* _Assigned task_: For each record here, output an exact copy.

Saved data entries
"""

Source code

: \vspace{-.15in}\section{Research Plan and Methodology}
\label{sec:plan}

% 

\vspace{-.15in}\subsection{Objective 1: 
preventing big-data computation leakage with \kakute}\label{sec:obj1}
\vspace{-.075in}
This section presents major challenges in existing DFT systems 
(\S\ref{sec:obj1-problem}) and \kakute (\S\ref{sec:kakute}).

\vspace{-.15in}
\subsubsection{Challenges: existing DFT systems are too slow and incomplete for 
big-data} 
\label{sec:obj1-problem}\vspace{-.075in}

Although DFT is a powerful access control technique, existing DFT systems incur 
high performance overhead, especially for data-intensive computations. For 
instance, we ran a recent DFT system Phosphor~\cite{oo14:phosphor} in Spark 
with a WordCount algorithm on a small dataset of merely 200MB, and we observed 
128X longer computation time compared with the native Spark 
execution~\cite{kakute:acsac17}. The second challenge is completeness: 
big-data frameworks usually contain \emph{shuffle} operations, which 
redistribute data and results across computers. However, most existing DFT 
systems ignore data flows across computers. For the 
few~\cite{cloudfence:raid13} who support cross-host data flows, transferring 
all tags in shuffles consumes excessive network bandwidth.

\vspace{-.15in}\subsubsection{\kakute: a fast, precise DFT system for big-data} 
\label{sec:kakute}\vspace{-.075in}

"""

* _Response area_:
Source code

: \vspace{-.15in}\section{Research Plan and Methodology}
\label{sec:plan}

% 

\vspace{-.15in}\subsection{Objective 1: 
preventing big-data computation leakage with \kakute}\label{sec:obj1}
\vspace{-.075in}
This section presents major challenges in existing DFT systems 
(\S\ref{sec:obj1-problem}) and \kakute (\S\ref{sec:kakute}).

\vspace{-.15in}
\subsubsection{Challenges: existing DFT systems are too slow and incomplete for 
big-data} 
\label{sec:obj1-problem}\vspace{-.075in}

Although DFT is a powerful access control technique, existing DFT systems incur 
high performance overhead, especially for data-intensive computations. For 
instance, we ran a recent DFT system Phosphor~\cite{oo14:phosphor} in Spark 
with a WordCount algorithm on a small dataset of merely 200MB, and we observed 
128X longer computation time compared with the native Spark 
execution~\cite{kakute:acsac17}. The second challenge is completeness: 
big-data frameworks usually contain \emph{shuffle} operations, which 
redistribute data and results across computers. However, most existing DFT 
systems ignore data flows across computers. For the 
few~\cite{cloudfence:raid13} who support cross-host data flows, transferring 
all tags in shuffles consumes excessive network bandwidth.

\vspace{-.15in}\subsubsection{\kakute: a fast, precise DFT system for big-data} 
\label{sec:kakute}\vspace{-.075in}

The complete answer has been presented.